さらなる美しさを手に入れ、新しい店でも順調に成績を伸ばしていた彼女だったが、そこに雫が現れた。
「ケンカ別れじゃないし、付き合いはあった。でも、まさかまた同じ店に来るなんて」
“また紗代姉と一緒に働ける”と、ウキウキした様子の雫。なぜか胸は以前より大きくなり、顔もシャープに小顔になっていた。「整形した私にソックリ。雫も同じ部分をいじっていたんです。その時、この子はオカシイと始めて思った」
ソックリ女出現。何とか追いつかれないよう必死でメイクや“戦闘服”を研究し、顔の修整も細かく加えていったが、それも全て“真似”という形であっさり雫に飲み込まれた。
「私がキレイになればなるほど、まるまる盗まれる。しかも雫の方が私より5歳も若い、太刀打ちできません」
やがて赤坂のクラブに移ったが、しばらくするとそこにも雫が現れた。「完全に縁を切ったつもりだったのに。付きまとうなって言っても、憧れてるとか好きだとか…一方的なんです」
幸い、その時は既に銀座に足がかりを見つけていた。
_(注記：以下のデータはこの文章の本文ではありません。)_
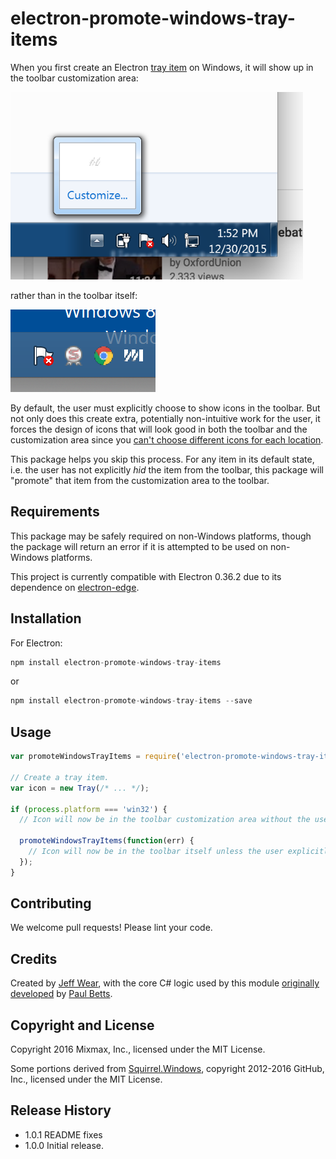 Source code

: # electron-promote-windows-tray-items

When you first create an Electron [tray item][tray item] on Windows, it will show up in the toolbar
customization area:

<img src="docs/customization_area.png" height="300" alt="customization area">

rather than in the toolbar itself:

<img src="docs/toolbar.png" alt="toolbar">

By default, the user must explicitly choose to show icons in the toolbar. But not only does this
create extra, potentially non-intuitive work for the user, it forces the design of icons that
will look good in both the toolbar and the customization area since you
[can't choose different icons for each location][different icons].

This package helps you skip this process. For any item in its default state, i.e. the user has not
explicitly _hid_ the item from the toolbar, this package will "promote" that item from the customization
area to the toolbar.

## Requirements

This package may be safely required on non-Windows platforms, though the package will return an error
if it is attempted to be used on non-Windows platforms.

This project is currently compatible with Electron 0.36.2 due to its dependence on
[electron-edge][electron-edge].

## Installation

For Electron:

```js
npm install electron-promote-windows-tray-items
```
or
```js
npm install electron-promote-windows-tray-items --save
```

## Usage

```js
var promoteWindowsTrayItems = require('electron-promote-windows-tray-items');

// Create a tray item.
var icon = new Tray(/* ... */);

if (process.platform === 'win32') {
  // Icon will now be in the toolbar customization area without the user explicitly toggling it to show in the toolbar.

  promoteWindowsTrayItems(function(err) {
    // Icon will now be in the toolbar itself unless the user explicitly hid it from the toolbar.
  });
}
```

## Contributing

We welcome pull requests! Please lint your code.

## Credits

Created by [Jeff Wear][Jeff Wear], with the core C# logic used by this module
[originally developed][original PR] by [Paul Betts][Paul Betts].

## Copyright and License

Copyright 2016 Mixmax, Inc., licensed under the MIT License.

Some portions derived from [Squirrel.Windows][Squirrel.Windows], copyright 2012-2016 GitHub, Inc.,
licensed under the MIT License.

[tray item]: https://github.com/atom/electron/blob/master/docs/api/tray.md
[different icons]: https://github.com/atom/electron/issues/3970
[electron-edge]: https://github.com/kexplo/electron-edge#electron-edge
[Jeff Wear]: https://github.com/wearhere
[original PR]: https://github.com/Squirrel/Squirrel.Windows/pull/447
[Paul Betts]: https://github.com/paulcbetts
[Squirrel.Windows]: https://github.com/Squirrel/Squirrel.Windows

## Release History

* 1.0.1 README fixes
* 1.0.0 Initial release.
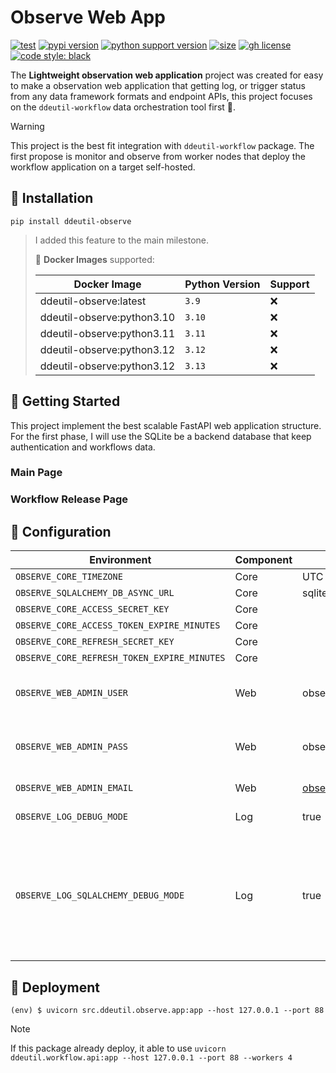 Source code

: # Observe Web App

[![test](https://github.com/ddeutils/ddeutil-observe/actions/workflows/tests.yml/badge.svg?branch=main)](https://github.com/ddeutils/ddeutil-observe/actions/workflows/tests.yml)
[![pypi version](https://img.shields.io/pypi/v/ddeutil-observe)](https://pypi.org/project/ddeutil-observe/)
[![python support version](https://img.shields.io/pypi/pyversions/ddeutil-observe)](https://pypi.org/project/ddeutil-observe/)
[![size](https://img.shields.io/github/languages/code-size/ddeutils/ddeutil-observe)](https://github.com/ddeutils/ddeutil-observe)
[![gh license](https://img.shields.io/github/license/ddeutils/ddeutil-observe)](https://github.com/ddeutils/ddeutil-observe/blob/main/LICENSE)
[![code style: black](https://img.shields.io/badge/code%20style-black-000000.svg)](https://github.com/psf/black)

The **Lightweight observation web application** project was created for easy to
make a observation web application that getting log, or trigger status from any
data framework formats and endpoint APIs, this project focuses on the
`ddeutil-workflow` data orchestration tool first :dart:.

> [!WARNING]
> This project is the best fit integration with `ddeutil-workflow` package.
> The first propose is monitor and observe from worker nodes that deploy the
> workflow application on a target self-hosted.

## :round_pushpin: Installation

```shell
pip install ddeutil-observe
```

> I added this feature to the main milestone.
>
> :egg: **Docker Images** supported:
>
> | Docker Image               | Python Version | Support |
> |----------------------------|----------------|---------|
> | ddeutil-observe:latest     | `3.9`          | :x:     |
> | ddeutil-observe:python3.10 | `3.10`         | :x:     |
> | ddeutil-observe:python3.11 | `3.11`         | :x:     |
> | ddeutil-observe:python3.12 | `3.12`         | :x:     |
> | ddeutil-observe:python3.12 | `3.13`         | :x:     |

## :beers: Getting Started

This project implement the best scalable FastAPI web application structure.
For the first phase, I will use the SQLite be a backend database that keep
authentication and workflows data.

### Main Page

### Workflow Release Page

## :cookie: Configuration

| Environment                                 | Component | Default                          | Description                                                                                   |
|---------------------------------------------|-----------|----------------------------------|-----------------------------------------------------------------------------------------------|
| `OBSERVE_CORE_TIMEZONE`                     | Core      | UTC                              |                                                                                               |
| `OBSERVE_SQLALCHEMY_DB_ASYNC_URL`           | Core      | sqlite+aiosqlite:///./observe.db |                                                                                               |
| `OBSERVE_CORE_ACCESS_SECRET_KEY`            | Core      |                                  |                                                                                               |
| `OBSERVE_CORE_ACCESS_TOKEN_EXPIRE_MINUTES`  | Core      |                                  |                                                                                               |
| `OBSERVE_CORE_REFRESH_SECRET_KEY`           | Core      |                                  |                                                                                               |
| `OBSERVE_CORE_REFRESH_TOKEN_EXPIRE_MINUTES` | Core      |                                  |                                                                                               |
| `OBSERVE_WEB_ADMIN_USER`                    | Web       | observe                          | An username of superuser                                                                      |
| `OBSERVE_WEB_ADMIN_PASS`                    | Web       | observe                          | An password of superuser                                                                      |
| `OBSERVE_WEB_ADMIN_EMAIL`                   | Web       | observe@mail.com                 | An email of superuser                                                                         |
| `OBSERVE_LOG_DEBUG_MODE`                    | Log       | true                             | Logging mode                                                                                  |
| `OBSERVE_LOG_SQLALCHEMY_DEBUG_MODE`         | Log       | true                             | Database Logging mode that will logging every execution statement before and after connection |

## :rocket: Deployment

```shell
(env) $ uvicorn src.ddeutil.observe.app:app --host 127.0.0.1 --port 88
```

> [!NOTE]
> If this package already deploy, it able to use
> `uvicorn ddeutil.workflow.api:app --host 127.0.0.1 --port 88 --workers 4`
早々に逃亡を図った。「銀座時代は1年半続きました。もう雫のことなんか忘れてましたね。でもやっぱり」そこにも現れた。
「真似されるのは我慢できる。ただあの子に執着されているの恐い、私の努力をどんどん吸収されるみたいで…」
どうやっても雫の踏み石になるだけ。戦意喪失した紗代子さんは銀座を去った。
「ずっと雫は私を追いかける形でステップアップして来た。それが、都落ちしてまで私を追い掛けて来るかどうか、確かめるたい気もするんです」
現れたらどうするか。紗代子さん本人にも分からない。